For each 𝑥 ∈ ℝ, define 𝐴𝑥 = {𝑥 + 𝑘 ∶ 𝑘 ∈ ℤ}. Let 𝒞 = {𝐴𝑥 ∶ 𝑥 ∈ ℝ}.
(a) Prove that 𝐴𝑥 is countable for every 𝑥 ∈ ℝ.
(b) Prove that 𝒞 is uncountable.
You may use without proof the fact that a set 𝐵 is countable if and only if there is a sequence
𝑏0, 𝑏1, 𝑏2, … ∈ 𝐵 in which every element of 𝐵 appears.
For part (a), I proved that for all 𝑥 ∈ ℝ, 𝐴𝑥 can be written in a sequence defined as below:
c2i = x – i
c2i+1 = x + i + 1
i.e. 𝐴𝑥 = {x, x + 1, x – 1, x + 2, x – 2, x + 3, x – 3, ….}
For part (b), however, I am stuck on proving 𝒞.
I believe it is probably something to do with cardinality of Unions? Since 𝒞 is just a Union of 𝐴1, 𝐴2, 𝐴3 …
However, in my current syllabus, one theorem I am taught is that:
"Let A,B be countable infinite sets. Then A U B is countable."

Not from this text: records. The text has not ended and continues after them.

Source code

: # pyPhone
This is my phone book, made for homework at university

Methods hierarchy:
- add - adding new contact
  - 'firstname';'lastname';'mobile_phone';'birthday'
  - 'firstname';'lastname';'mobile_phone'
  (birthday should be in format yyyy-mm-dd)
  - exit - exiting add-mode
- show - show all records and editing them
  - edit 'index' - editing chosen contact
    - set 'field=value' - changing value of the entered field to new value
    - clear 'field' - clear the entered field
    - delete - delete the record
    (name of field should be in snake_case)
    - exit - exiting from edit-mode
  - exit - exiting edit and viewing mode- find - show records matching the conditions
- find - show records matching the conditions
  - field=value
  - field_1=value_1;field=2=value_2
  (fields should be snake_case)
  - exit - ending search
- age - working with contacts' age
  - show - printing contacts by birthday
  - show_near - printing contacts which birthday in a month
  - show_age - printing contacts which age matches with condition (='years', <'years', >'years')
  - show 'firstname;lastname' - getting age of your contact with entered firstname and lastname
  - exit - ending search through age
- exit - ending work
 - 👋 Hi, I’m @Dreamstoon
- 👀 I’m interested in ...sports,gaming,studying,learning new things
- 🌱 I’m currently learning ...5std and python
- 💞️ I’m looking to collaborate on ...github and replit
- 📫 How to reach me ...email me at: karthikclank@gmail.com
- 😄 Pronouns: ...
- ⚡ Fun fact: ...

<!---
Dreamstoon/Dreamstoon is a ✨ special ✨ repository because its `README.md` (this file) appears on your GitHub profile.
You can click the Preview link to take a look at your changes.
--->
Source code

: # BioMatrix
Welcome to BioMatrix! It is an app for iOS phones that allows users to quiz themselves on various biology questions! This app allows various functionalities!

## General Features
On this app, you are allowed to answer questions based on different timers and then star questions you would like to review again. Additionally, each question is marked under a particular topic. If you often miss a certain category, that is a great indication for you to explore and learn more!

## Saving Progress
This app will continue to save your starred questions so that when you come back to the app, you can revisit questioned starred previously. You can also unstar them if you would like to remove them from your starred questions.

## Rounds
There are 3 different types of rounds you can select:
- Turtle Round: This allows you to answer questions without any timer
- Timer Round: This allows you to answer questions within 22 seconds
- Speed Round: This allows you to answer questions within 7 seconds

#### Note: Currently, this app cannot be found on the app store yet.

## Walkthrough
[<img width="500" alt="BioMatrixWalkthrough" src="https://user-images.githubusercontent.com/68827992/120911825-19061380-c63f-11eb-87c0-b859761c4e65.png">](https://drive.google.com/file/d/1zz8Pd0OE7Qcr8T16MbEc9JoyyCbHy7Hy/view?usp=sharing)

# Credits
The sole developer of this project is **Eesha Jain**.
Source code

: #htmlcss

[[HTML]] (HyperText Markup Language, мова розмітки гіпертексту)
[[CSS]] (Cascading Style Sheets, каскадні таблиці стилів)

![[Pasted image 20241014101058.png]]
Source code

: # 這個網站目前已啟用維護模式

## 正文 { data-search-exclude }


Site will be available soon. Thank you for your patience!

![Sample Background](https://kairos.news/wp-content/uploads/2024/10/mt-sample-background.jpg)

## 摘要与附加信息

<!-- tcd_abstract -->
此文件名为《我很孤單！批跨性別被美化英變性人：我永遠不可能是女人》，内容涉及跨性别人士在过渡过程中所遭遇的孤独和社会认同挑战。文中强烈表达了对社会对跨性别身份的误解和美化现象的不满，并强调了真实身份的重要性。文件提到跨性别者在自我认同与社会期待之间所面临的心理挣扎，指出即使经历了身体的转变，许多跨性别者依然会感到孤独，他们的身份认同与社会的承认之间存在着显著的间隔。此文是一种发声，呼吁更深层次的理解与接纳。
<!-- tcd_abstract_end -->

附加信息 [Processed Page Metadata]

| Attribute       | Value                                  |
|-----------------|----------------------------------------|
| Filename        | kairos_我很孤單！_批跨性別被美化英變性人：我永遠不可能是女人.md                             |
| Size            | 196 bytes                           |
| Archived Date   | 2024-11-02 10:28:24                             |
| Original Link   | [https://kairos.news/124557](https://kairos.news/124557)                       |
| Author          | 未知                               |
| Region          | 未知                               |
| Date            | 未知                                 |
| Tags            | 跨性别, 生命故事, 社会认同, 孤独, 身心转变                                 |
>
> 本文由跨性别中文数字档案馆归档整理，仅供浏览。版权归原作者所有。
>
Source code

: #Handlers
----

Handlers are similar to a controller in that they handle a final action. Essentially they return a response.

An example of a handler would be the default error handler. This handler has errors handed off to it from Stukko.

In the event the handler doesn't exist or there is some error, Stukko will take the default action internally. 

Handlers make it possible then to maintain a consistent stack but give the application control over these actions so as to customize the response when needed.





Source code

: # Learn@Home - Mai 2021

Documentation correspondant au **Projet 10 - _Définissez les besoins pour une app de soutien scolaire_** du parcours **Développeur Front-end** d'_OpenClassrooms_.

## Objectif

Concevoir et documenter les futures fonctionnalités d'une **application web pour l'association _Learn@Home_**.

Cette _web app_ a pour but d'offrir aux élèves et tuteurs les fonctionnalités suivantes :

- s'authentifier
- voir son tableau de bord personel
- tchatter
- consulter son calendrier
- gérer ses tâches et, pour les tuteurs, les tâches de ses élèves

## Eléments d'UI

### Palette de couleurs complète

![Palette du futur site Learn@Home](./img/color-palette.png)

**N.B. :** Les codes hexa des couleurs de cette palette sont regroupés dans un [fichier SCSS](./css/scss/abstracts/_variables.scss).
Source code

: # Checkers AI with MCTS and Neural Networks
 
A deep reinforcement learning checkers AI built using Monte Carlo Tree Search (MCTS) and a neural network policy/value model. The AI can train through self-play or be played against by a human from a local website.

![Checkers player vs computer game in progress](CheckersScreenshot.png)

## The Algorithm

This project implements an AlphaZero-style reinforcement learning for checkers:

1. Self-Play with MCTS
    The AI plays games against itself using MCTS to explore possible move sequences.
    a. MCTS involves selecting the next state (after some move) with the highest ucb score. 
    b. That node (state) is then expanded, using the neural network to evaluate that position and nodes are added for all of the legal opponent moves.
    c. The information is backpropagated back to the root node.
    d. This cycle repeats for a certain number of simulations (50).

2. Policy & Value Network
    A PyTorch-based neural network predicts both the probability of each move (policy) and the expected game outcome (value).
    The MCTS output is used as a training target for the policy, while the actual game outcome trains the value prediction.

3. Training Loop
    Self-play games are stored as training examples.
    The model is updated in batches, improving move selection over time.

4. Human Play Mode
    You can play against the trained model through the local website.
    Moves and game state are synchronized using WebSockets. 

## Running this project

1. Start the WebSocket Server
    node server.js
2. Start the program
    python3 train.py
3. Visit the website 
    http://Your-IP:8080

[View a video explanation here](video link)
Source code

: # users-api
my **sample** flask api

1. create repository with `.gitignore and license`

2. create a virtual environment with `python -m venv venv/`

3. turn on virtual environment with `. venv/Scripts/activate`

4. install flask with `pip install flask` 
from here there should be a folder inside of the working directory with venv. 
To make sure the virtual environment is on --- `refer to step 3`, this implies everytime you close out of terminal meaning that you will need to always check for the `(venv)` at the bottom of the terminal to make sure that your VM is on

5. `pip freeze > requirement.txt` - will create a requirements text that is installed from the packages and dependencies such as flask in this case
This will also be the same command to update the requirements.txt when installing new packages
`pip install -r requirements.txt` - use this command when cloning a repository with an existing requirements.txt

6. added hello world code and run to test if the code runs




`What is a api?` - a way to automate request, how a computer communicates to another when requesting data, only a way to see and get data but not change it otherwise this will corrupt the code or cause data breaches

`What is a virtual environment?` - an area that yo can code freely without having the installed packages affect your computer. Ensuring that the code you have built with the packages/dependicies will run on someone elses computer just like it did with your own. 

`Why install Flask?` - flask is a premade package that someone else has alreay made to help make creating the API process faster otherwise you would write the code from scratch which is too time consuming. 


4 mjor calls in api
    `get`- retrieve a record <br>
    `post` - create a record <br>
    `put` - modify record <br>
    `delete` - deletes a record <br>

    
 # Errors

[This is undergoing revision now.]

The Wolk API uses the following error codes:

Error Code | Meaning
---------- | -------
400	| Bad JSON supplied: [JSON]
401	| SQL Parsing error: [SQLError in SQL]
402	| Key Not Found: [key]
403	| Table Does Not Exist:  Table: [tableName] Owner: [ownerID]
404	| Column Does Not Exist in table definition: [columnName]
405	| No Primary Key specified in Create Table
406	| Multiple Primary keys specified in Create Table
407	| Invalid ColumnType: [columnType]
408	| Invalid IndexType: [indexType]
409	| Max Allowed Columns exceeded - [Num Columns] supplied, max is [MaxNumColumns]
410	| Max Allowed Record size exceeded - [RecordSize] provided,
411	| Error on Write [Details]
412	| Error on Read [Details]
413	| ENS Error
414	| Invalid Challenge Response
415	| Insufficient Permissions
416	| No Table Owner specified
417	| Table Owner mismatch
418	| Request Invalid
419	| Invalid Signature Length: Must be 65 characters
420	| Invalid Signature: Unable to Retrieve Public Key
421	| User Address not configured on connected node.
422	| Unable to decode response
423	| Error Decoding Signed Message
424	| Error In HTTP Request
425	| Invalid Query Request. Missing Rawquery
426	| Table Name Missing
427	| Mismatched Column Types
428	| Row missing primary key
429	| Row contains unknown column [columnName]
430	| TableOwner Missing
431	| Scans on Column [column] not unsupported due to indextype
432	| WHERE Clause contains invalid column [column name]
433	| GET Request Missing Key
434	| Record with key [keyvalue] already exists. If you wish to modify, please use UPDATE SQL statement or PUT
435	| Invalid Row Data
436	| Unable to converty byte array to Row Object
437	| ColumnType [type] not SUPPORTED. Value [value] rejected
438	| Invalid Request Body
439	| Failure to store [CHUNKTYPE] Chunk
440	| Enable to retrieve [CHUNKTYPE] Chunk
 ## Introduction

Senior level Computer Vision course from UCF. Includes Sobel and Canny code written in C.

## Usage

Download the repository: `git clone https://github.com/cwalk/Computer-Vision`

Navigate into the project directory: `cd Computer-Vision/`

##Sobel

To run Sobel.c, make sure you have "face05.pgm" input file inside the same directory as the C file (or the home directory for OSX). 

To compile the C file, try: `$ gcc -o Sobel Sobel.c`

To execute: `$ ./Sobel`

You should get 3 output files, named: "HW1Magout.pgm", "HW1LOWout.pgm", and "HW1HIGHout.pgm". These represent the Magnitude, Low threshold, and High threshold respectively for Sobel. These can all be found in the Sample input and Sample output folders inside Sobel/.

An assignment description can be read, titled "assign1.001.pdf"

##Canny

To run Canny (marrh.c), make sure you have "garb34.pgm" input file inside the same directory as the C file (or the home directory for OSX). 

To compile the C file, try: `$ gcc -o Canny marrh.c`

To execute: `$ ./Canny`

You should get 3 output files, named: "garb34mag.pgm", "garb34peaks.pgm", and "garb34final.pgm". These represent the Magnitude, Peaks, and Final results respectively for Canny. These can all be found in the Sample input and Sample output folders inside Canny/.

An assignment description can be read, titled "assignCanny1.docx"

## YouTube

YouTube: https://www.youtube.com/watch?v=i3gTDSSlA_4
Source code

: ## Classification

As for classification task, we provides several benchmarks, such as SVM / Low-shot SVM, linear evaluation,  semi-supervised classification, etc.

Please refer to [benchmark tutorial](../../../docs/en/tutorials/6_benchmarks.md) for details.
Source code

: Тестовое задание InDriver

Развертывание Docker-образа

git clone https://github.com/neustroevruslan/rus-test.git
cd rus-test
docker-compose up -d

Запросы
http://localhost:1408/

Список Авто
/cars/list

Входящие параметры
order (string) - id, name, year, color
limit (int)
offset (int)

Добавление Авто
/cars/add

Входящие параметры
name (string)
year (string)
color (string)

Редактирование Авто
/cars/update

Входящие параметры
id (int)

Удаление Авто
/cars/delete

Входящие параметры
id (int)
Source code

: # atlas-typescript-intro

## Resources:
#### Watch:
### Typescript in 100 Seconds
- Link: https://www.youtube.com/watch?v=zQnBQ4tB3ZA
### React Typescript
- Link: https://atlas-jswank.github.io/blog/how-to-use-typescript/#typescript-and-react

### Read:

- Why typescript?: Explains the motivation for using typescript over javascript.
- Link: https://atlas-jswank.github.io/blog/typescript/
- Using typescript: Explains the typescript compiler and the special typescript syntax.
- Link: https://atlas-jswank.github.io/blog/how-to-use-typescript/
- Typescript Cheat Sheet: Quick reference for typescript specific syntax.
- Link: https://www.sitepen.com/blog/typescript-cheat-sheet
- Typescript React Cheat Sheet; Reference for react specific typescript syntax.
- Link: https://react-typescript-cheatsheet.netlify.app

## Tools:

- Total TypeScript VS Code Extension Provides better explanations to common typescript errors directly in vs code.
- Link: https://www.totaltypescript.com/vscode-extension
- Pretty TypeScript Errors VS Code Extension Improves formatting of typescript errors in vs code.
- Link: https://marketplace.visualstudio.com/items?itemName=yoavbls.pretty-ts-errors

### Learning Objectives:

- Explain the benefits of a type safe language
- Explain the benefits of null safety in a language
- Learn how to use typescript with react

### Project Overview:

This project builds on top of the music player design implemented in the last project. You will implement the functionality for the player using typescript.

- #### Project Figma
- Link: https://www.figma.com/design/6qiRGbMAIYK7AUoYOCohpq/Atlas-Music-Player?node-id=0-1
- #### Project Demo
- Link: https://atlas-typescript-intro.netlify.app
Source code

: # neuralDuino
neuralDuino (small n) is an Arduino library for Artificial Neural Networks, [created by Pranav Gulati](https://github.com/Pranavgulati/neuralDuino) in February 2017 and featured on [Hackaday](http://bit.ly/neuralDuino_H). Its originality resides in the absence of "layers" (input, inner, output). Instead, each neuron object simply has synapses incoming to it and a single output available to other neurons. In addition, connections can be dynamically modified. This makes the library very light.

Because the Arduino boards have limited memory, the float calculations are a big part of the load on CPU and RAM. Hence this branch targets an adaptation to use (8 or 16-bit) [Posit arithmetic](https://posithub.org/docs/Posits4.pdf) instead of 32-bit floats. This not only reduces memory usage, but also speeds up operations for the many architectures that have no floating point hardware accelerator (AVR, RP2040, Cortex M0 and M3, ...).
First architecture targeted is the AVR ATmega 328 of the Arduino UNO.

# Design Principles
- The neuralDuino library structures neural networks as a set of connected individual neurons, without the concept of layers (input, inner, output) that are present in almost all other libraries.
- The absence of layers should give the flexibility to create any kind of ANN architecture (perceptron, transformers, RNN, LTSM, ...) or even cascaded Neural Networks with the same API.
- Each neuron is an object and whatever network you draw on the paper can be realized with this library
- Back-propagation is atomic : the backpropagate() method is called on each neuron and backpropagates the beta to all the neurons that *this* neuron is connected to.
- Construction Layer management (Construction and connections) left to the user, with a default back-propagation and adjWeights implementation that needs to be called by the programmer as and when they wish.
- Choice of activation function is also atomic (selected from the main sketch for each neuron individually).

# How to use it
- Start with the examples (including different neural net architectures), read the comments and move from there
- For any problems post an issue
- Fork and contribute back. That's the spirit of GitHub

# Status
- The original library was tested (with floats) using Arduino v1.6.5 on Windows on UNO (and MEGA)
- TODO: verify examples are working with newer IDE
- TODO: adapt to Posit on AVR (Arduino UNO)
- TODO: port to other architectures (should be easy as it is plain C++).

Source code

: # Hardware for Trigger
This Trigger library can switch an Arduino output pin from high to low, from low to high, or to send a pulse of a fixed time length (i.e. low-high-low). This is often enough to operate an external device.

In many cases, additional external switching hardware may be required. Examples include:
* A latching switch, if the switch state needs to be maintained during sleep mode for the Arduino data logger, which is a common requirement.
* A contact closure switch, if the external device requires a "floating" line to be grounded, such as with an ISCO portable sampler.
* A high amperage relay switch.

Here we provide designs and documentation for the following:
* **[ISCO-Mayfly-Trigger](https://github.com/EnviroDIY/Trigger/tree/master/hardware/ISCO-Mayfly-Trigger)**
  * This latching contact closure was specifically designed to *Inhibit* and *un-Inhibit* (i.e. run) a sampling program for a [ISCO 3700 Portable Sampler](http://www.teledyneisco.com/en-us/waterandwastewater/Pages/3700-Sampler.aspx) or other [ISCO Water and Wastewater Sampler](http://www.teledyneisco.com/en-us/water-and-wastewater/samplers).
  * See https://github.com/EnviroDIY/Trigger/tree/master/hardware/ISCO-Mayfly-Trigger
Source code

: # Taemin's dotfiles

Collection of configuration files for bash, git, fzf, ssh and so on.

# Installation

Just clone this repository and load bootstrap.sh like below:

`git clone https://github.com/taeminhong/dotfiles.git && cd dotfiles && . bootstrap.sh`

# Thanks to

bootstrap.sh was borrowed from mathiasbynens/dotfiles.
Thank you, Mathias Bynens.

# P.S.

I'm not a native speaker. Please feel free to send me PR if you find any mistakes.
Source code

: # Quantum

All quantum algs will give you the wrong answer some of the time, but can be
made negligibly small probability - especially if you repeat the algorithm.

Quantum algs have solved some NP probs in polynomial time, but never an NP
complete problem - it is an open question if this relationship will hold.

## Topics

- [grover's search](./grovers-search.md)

Thank you for taking the time to read this and I appreciate all feedback! Thank you
Best Answer
No! 𝒞 is a set of sets, not a union of sets. The cardinality of 𝒞 is just the number of sets it contains. Naively you might think that this is the same as the cardinality of $\{x:x\in\Bbb R\}$, which of course is just $\mathfrak{c}$. But there are duplications in there, so you have to be a bit careful.